(Stored dataset items)
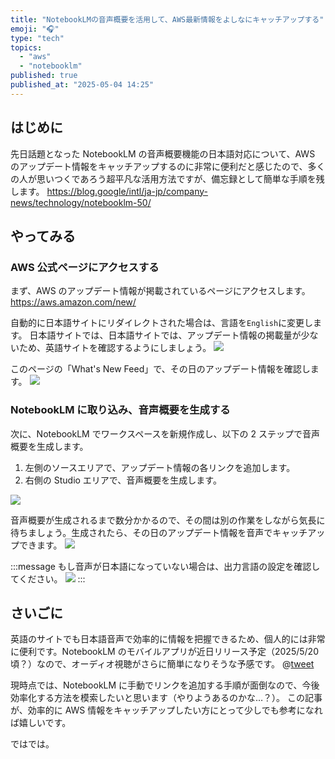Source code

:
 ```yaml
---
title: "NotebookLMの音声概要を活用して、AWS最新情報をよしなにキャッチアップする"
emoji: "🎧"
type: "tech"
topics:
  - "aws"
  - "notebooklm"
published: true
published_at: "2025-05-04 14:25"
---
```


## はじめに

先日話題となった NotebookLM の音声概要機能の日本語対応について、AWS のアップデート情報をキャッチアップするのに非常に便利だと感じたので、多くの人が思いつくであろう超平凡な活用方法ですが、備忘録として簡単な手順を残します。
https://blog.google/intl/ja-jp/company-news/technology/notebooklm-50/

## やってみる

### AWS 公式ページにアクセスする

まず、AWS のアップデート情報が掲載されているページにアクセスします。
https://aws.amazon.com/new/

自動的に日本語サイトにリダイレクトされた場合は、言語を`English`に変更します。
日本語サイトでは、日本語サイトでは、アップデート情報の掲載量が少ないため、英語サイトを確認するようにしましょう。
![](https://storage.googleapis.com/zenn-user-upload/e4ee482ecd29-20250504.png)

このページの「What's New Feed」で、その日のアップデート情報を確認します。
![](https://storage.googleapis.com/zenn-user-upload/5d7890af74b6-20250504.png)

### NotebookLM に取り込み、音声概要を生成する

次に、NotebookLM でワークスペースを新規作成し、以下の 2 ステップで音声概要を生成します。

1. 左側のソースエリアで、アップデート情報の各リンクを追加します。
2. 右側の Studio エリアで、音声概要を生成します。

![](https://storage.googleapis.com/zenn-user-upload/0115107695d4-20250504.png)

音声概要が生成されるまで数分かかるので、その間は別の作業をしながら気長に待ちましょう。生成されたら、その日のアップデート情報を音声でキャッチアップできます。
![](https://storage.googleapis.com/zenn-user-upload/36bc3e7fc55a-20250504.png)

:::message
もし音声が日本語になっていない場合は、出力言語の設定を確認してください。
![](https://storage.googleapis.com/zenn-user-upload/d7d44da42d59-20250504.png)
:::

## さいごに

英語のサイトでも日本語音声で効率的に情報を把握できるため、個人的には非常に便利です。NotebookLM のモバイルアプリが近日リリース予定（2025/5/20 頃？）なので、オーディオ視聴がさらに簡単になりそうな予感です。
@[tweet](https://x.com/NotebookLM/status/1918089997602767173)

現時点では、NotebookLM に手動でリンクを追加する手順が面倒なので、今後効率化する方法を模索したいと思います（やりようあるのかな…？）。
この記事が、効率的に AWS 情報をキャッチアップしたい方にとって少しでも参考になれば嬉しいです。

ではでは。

■ Directions
Begin with the line above that has "日本語サイトでは、日本語サイ" and continue through the line that has "音声概要が生成されるまで数分", setting each one down exactly. Stop there.

■ The answer
日本語サイトでは、日本語サイトでは、アップデート情報の掲載量が少ないため、英語サイトを確認するようにしましょう。
![](https://storage.googleapis.com/zenn-user-upload/e4ee482ecd29-20250504.png)

このページの「What's New Feed」で、その日のアップデート情報を確認します。
![](https://storage.googleapis.com/zenn-user-upload/5d7890af74b6-20250504.png)

### NotebookLM に取り込み、音声概要を生成する

次に、NotebookLM でワークスペースを新規作成し、以下の 2 ステップで音声概要を生成します。

1. 左側のソースエリアで、アップデート情報の各リンクを追加します。
2. 右側の Studio エリアで、音声概要を生成します。

![](https://storage.googleapis.com/zenn-user-upload/0115107695d4-20250504.png)

音声概要が生成されるまで数分かかるので、その間は別の作業をしながら気長に待ちましょう。生成されたら、その日のアップデート情報を音声でキャッチアップできます。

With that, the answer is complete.